Comme quoi, l’attente dans un bureau parfois trop chauffé peut avoir tendance à allonger la perception du temps qui passe et ce à l’inverse du temps que le gendarme perçoit sur le terrain pour résoudre le problème.
Ainsi tout au long de cette année, les gendarmes ont répondu aux sollicitations de nombreux observateurs se situant dans des ministères différents, celui de la solidarité sociale, de la famille, des transports, des affaires étrangères, du commerce et de l’industrie, de l’éducation nationale, de la jeunesse et des sports, de la
culture, etc. pour citer d’abord ceux qui ont occupé une grande partie du temps des militaires de l’arme.
En effet, c’est ainsi que plus de 8000 personnes ont été entendues lors de contacts, enquêtes dans le domaine de l’intelligence économique, des mariages mixtes, des demandes de nationalisation, des achats d’armes de chasse, des conditions de stockage d’explosifs agricoles, de chantiers et pour les stations de skis. 400 journées / gendarmes (unité de temps local conforme au principe énoncé) ont été consacrées à l’étude sur le terrain des demandes de manifestations sportives et culturelle, 1400 gendarmes ont en sus été employés pour leur encadrement. 100 jours / gendarmes ont permis de suivre les commissions de sécurité pour les établissements recevant du public (ERP).
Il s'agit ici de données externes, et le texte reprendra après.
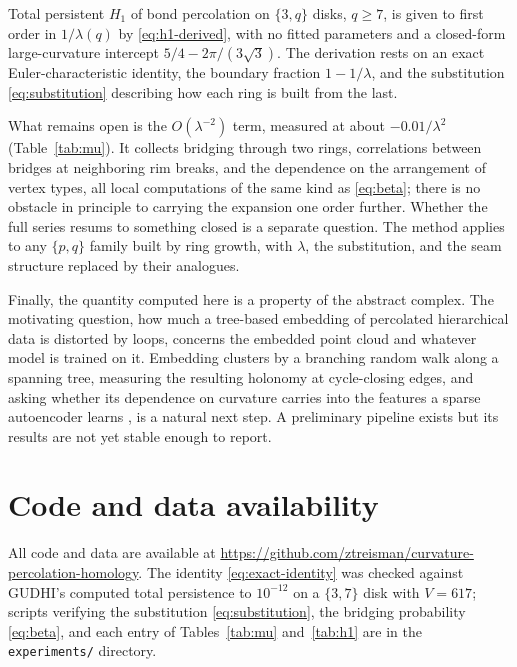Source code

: \documentclass[11pt]{article}
\begin{document}
Total persistent $H_1$ of bond percolation on $\{3,q\}$ disks, $q\ge7$, is given to first order in $1/\lambda(q)$ by \eqref{eq:h1-derived}, with no fitted parameters and a closed-form large-curvature intercept $5/4-2\pi/(3\sqrt3)$. The derivation rests on an exact Euler-characteristic identity, the boundary fraction $1-1/\lambda$, and the substitution \eqref{eq:substitution} describing how each ring is built from the last.

What remains open is the $O(\lambda^{-2})$ term, measured at about $-0.01/\lambda^2$ (Table~\ref{tab:mu}). It collects bridging through two rings, correlations between bridges at neighboring rim breaks, and the dependence on the arrangement of vertex types, all local computations of the same kind as \eqref{eq:beta}; there is no obstacle in principle to carrying the expansion one order further. Whether the full series resums to something closed is a separate question. The method applies to any $\{p,q\}$ family built by ring growth, with $\lambda$, the substitution, and the seam structure replaced by their analogues.

Finally, the quantity computed here is a property of the abstract complex. The motivating question, how much a tree-based embedding of percolated hierarchical data is distorted by loops, concerns the embedded point cloud and whatever model is trained on it. Embedding clusters by a branching random walk along a spanning tree, measuring the resulting holonomy at cycle-closing edges, and asking whether its dependence on curvature carries into the features a sparse autoencoder learns \citep{bricken2023,cunningham2023}, is a natural next step. A preliminary pipeline exists but its results are not yet stable enough to report.

\section*{Code and data availability}

All code and data are available at \url{https://github.com/ztreisman/curvature-percolation-homology}. The identity \eqref{eq:exact-identity} was checked against GUDHI's computed total persistence to $10^{-12}$ on a $\{3,7\}$ disk with $V=617$; scripts verifying the substitution \eqref{eq:substitution}, the bridging probability \eqref{eq:beta}, and each entry of Tables~\ref{tab:mu} and~\ref{tab:h1} are in the \texttt{experiments/} directory.



\end{document}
Plus de 200 actes ont été dressés dans le cadre de la
concurrence et de la consommation, le ministère du travail en a généré plus du double et le ministère de la jeunesse et des sport sollicité près d’une centaine d’actes. Les demandes des huissiers, des services fiscaux pour retrouver des citoyens ou pour se faire assister en cas d’expulsion, égrainent l’année gendarme.
Le ministère des transports occupe largement le panel de l’investissement de la gendarmerie sur la route, les autoroutes, dans les tunnels et auprès des transporteurs. La visite des 46 collèges et d’une cinquantaine d’école primaire à des fins éducatives et préventives sont aussi dans l’escarcelle de l’Arme.
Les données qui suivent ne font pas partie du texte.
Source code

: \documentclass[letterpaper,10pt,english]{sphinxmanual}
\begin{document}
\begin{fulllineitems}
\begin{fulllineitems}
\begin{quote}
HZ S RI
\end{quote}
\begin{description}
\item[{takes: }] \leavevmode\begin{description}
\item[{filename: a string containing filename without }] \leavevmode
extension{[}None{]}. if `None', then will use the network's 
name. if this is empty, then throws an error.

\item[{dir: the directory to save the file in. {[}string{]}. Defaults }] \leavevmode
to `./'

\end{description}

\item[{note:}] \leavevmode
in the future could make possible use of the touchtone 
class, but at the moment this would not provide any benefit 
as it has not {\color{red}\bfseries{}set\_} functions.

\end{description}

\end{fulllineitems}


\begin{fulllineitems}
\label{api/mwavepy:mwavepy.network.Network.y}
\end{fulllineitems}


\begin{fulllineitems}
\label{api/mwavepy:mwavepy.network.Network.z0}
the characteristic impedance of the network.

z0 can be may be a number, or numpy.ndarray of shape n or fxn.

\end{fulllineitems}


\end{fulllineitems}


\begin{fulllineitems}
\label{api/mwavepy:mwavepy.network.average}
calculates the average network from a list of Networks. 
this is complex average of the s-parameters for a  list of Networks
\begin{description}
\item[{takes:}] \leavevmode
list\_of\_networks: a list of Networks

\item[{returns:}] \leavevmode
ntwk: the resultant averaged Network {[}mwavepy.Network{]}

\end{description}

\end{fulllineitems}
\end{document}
Dans sa partie administrative, le ministère de la justice n’a toujours pas les moyens de faire les transfèrements, même si un espoir existe cependant dans les avancées technologiques pour la visio-conférence qui
permettra de récupérer près de 4000 jours gendarmes en Savoie. L’enquête et les filatures pour débusquer le H5N1 avec les services vétérinaires sur le département continue de mobiliser les unité de gendarmerie…
Cela paraît être un inventaire à la Prévert, et pris isolément comme anecdotique, mais c’est près de 40% du temps d’un gendarme qui est employé dans un secteur et au profit d’un ministère qui n’est pas toujours celui de son emploi ou d’appartenance ni dans son coeur de métier. C’est en quelque sorte du travail en temps masqué.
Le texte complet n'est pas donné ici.